The Guelph Mercury was selling about 9,000 papers in a metro area of 155,000 people. It closed.
The Nanaimo Daily News was selling about 5,000 papers in a market of about 100,000.
But the Kelowna Daily Courier, selling about 8,900 papers in a market of 180,000, survives.
What's different, besides the normal variations in markets?
Metroland, a Toronto Star subsidiary, could close the Guelph Mercury knowing it would capture much of the ad revenue with its twice-weekly. Maybe even raise rates once the main print competitor was gone.
Black Press has the same control in Nanaimo, thanks to its deal to trade papers with Glacier Media a little over a year ago.
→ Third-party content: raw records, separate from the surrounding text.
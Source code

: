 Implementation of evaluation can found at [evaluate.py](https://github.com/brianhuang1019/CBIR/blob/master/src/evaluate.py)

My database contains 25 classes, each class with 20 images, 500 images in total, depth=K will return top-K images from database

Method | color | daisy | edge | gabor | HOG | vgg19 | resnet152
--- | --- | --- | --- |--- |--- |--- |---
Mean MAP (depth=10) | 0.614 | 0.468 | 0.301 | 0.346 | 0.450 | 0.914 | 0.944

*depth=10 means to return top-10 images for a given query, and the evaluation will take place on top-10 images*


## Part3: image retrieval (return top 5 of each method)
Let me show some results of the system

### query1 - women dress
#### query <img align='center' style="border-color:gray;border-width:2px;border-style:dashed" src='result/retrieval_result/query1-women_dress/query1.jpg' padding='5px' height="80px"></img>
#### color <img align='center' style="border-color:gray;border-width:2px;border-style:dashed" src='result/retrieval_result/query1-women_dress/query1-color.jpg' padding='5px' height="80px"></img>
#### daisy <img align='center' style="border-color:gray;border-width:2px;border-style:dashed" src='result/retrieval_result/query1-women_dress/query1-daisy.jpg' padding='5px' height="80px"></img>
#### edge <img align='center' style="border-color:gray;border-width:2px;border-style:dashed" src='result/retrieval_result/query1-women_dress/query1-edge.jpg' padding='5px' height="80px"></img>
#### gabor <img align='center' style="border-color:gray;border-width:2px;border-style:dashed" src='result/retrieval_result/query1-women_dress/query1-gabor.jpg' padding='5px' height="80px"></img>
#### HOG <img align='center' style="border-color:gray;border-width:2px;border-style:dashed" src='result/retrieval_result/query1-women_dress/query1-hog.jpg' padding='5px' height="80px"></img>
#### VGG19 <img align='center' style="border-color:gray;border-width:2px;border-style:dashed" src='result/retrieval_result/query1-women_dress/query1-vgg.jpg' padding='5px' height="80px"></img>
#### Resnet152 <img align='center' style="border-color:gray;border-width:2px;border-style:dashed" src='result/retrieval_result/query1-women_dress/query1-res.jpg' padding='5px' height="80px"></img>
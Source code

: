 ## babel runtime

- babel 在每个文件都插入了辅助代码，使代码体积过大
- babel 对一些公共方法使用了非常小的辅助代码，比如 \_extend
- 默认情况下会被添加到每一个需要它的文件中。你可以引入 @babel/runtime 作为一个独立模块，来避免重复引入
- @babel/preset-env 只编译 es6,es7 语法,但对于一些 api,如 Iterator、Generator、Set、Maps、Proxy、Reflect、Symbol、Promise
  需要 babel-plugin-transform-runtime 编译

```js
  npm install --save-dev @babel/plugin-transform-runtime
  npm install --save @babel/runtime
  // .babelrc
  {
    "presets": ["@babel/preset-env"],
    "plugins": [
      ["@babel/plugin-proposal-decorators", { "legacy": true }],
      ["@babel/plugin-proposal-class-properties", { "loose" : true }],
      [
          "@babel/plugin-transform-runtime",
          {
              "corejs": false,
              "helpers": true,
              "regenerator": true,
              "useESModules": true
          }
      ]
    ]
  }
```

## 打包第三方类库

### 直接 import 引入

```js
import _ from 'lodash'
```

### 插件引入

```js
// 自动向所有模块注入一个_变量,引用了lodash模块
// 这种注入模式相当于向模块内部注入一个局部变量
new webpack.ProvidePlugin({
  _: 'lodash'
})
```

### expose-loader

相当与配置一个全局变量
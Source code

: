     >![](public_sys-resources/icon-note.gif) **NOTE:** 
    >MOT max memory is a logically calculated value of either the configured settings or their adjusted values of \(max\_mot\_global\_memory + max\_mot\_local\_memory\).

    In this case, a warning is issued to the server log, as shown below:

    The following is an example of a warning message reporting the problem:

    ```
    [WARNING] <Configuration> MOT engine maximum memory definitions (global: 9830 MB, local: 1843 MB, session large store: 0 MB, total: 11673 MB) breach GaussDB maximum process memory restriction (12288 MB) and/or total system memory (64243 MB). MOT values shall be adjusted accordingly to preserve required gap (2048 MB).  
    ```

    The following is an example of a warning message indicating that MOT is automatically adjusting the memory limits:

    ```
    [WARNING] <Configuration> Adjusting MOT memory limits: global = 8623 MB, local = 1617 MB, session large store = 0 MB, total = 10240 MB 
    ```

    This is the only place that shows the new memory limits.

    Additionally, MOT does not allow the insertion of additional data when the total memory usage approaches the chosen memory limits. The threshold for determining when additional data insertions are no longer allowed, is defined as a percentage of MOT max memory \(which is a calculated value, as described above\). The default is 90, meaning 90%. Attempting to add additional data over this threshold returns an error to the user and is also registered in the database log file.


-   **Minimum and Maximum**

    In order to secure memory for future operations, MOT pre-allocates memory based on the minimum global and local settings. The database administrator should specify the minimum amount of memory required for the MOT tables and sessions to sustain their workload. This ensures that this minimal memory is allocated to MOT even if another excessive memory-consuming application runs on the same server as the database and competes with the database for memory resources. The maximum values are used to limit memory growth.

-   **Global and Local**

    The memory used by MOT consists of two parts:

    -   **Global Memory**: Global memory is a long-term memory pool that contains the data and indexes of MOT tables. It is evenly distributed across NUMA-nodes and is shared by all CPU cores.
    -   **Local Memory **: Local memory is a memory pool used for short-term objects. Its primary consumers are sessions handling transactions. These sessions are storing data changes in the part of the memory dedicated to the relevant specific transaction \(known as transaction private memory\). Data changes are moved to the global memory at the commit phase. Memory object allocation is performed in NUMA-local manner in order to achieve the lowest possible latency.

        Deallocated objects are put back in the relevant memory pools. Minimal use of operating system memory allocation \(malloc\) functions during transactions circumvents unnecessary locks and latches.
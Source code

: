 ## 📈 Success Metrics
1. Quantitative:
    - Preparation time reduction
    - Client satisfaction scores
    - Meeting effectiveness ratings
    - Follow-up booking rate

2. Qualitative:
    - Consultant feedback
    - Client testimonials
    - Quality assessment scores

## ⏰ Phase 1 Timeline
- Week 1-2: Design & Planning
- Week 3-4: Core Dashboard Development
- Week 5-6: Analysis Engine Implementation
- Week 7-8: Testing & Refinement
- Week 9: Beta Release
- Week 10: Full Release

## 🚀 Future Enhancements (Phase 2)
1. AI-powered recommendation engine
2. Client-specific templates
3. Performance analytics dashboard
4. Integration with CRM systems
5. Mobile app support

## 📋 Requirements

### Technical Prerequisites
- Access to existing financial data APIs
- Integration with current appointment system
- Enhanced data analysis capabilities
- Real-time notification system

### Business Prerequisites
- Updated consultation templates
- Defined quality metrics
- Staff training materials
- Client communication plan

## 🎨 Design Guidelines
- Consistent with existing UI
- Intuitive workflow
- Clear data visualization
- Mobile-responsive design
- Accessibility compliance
But in Kelowna, Black Press owns the three-times-a-week Capital News. David Radler owns the daily. And he shows no interest in closing it.
The future is bleak for daily newspapers in markets like these. In Nanaimo and Kelowna, the population has grown as people from away, as they say in Saint John, decided it was a good place to retire. They're not much interested in local news. (In fact, if they had a strong commitment to community, they wouldn't have picked up and left friends and family behind.)
But it's a lot bleaker when one owner has been able to eliminate competition between the community and daily newspapers.
The federal Competition Bureau has been useless in this area. It has primarily considered whether advertising rates will rise as a result of merger or acquisition. (Marc Edge looked at the Competition Bureau and newspapers in a Tyee piece.)